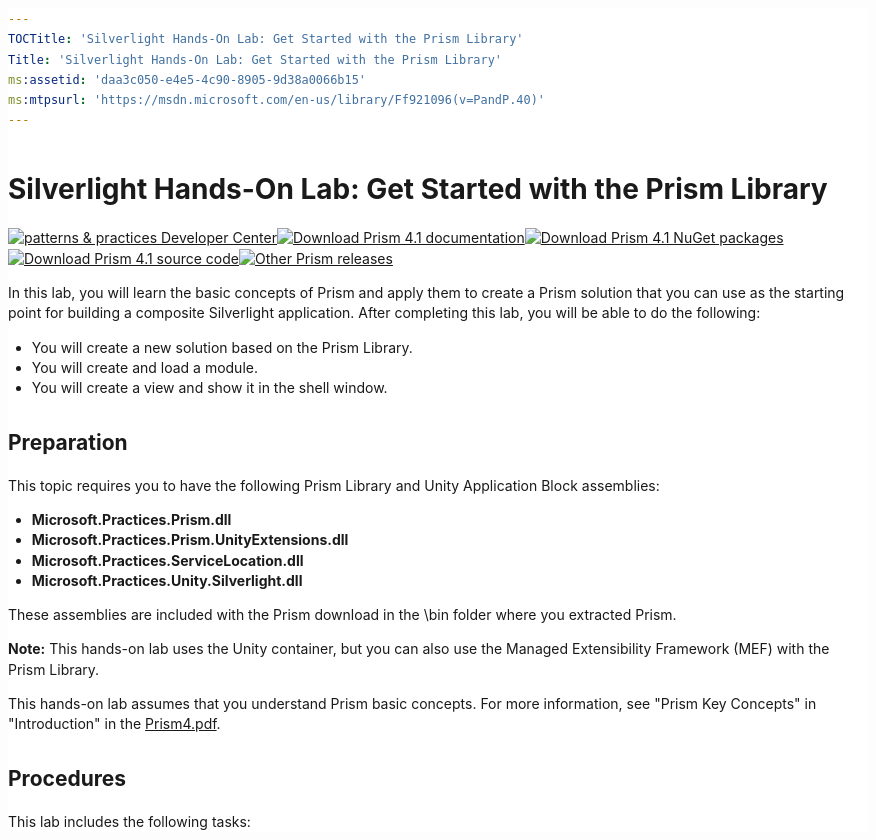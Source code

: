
 ```yaml
---
TOCTitle: 'Silverlight Hands-On Lab: Get Started with the Prism Library'
Title: 'Silverlight Hands-On Lab: Get Started with the Prism Library'
ms:assetid: 'daa3c050-e4e5-4c90-8905-9d38a0066b15'
ms:mtpsurl: 'https://msdn.microsoft.com/en-us/library/Ff921096(v=PandP.40)'
---
```


# Silverlight Hands-On Lab: Get Started with the Prism Library

[![](https://msdn.microsoft.com/en-us/Ff921096.pnp-logo_350(en-us,PandP.40).png "patterns & practices Developer Center")](http://microsoft.com/practices)[![](https://msdn.microsoft.com/en-us/Ff921096.download-documentation(en-us,PandP.40).png "Download Prism 4.1 documentation")](http://compositewpf.codeplex.com/releases/view/55580)[![](https://msdn.microsoft.com/en-us/Ff921096.download-nuget-packages(en-us,PandP.40).png "Download Prism 4.1 NuGet packages")](http://www.nuget.org/packages/prism/4.1.0)[![](https://msdn.microsoft.com/en-us/Ff921096.download-source-code(en-us,PandP.40).png "Download Prism 4.1 source code")](http://www.microsoft.com/en-us/download/details.aspx?displaylang=en&id=28950)[![](https://msdn.microsoft.com/en-us/Ff921096.other-prism-releases(en-us,PandP.40).png "Other Prism releases")](http://msdn.microsoft.com/en-us/library/ff648465.aspx)

In this lab, you will learn the basic concepts of Prism and apply them to create a Prism solution that you can use as the starting point for building a composite Silverlight application. After completing this lab, you will be able to do the following:

-   You will create a new solution based on the Prism Library.
-   You will create and load a module.
-   You will create a view and show it in the shell window.

## Preparation

This topic requires you to have the following Prism Library and Unity Application Block assemblies:

-   **Microsoft.Practices.Prism.dll**
-   **Microsoft.Practices.Prism.UnityExtensions.dll**
-   **Microsoft.Practices.ServiceLocation.dll**
-   **Microsoft.Practices.Unity.Silverlight.dll**

These assemblies are included with the Prism download in the \\bin folder where you extracted Prism.

**Note:** This hands-on lab uses the Unity container, but you can also use the Managed Extensibility Framework (MEF) with the Prism Library.

This hands-on lab assumes that you understand Prism basic concepts. For more information, see "Prism Key Concepts" in "Introduction" in the [Prism4.pdf](http://compositewpf.codeplex.com/releases/view/55580).

## Procedures

This lab includes the following tasks:
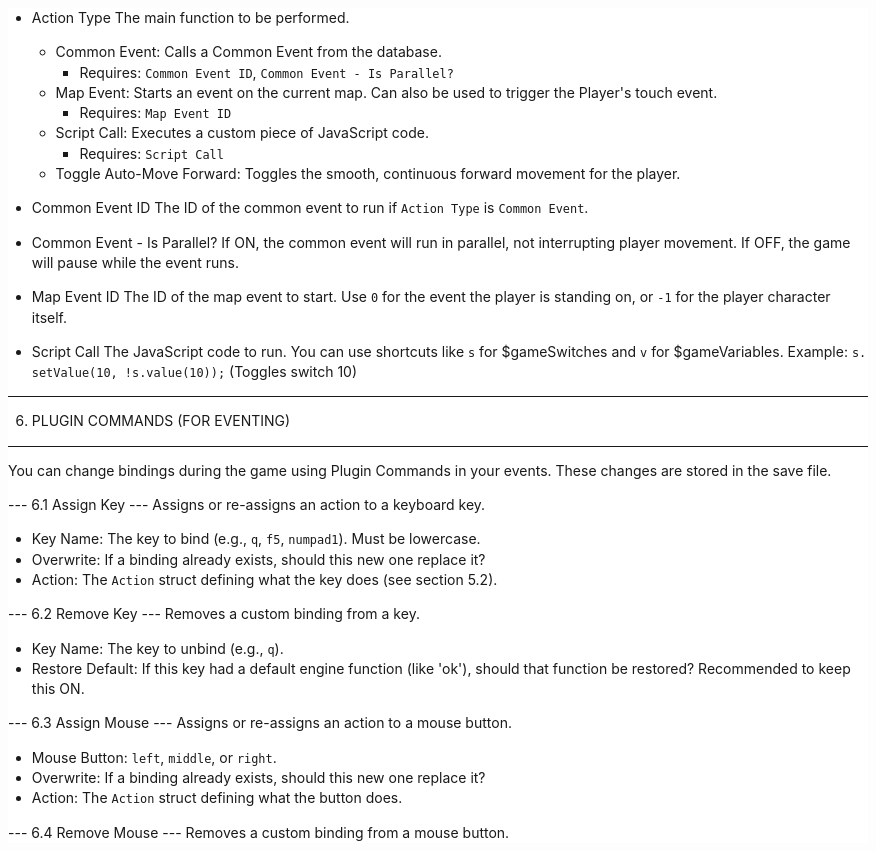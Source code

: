 *   Action Type
    The main function to be performed.
    - Common Event: Calls a Common Event from the database.
      * Requires: `Common Event ID`, `Common Event - Is Parallel?`
    - Map Event: Starts an event on the current map. Can also be used to
      trigger the Player's touch event.
      * Requires: `Map Event ID`
    - Script Call: Executes a custom piece of JavaScript code.
      * Requires: `Script Call`
    - Toggle Auto-Move Forward: Toggles the smooth, continuous forward
      movement for the player.

*   Common Event ID
    The ID of the common event to run if `Action Type` is `Common Event`.

*   Common Event - Is Parallel?
    If ON, the common event will run in parallel, not interrupting player
    movement. If OFF, the game will pause while the event runs.

*   Map Event ID
    The ID of the map event to start. Use `0` for the event the player is
    standing on, or `-1` for the player character itself.

*   Script Call
    The JavaScript code to run. You can use shortcuts like `s` for
    $gameSwitches and `v` for $gameVariables.
    Example: `s.setValue(10, !s.value(10));` (Toggles switch 10)

--------------------------------------------------------------------------------
 6. PLUGIN COMMANDS (FOR EVENTING)
--------------------------------------------------------------------------------

You can change bindings during the game using Plugin Commands in your events.
These changes are stored in the save file.

--- 6.1 Assign Key ---
Assigns or re-assigns an action to a keyboard key.

*   Key Name: The key to bind (e.g., `q`, `f5`, `numpad1`). Must be lowercase.
*   Overwrite: If a binding already exists, should this new one replace it?
*   Action: The `Action` struct defining what the key does (see section 5.2).

--- 6.2 Remove Key ---
Removes a custom binding from a key.

*   Key Name: The key to unbind (e.g., `q`).
*   Restore Default: If this key had a default engine function (like 'ok'),
    should that function be restored? Recommended to keep this ON.

--- 6.3 Assign Mouse ---
Assigns or re-assigns an action to a mouse button.

*   Mouse Button: `left`, `middle`, or `right`.
*   Overwrite: If a binding already exists, should this new one replace it?
*   Action: The `Action` struct defining what the button does.

--- 6.4 Remove Mouse ---
Removes a custom binding from a mouse button.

◇ ◇ ◇ ◇ ◇

Your answer should consist solely of the lines above from the line with "movement. If OFF, the" to the line with "(Toggles switch 10)", both included, reproduced exactly.

Written response |
    movement. If OFF, the game will pause while the event runs.

*   Map Event ID
    The ID of the map event to start. Use `0` for the event the player is
    standing on, or `-1` for the player character itself.

*   Script Call
    The JavaScript code to run. You can use shortcuts like `s` for
    $gameSwitches and `v` for $gameVariables.
    Example: `s.setValue(10, !s.value(10));` (Toggles switch 10)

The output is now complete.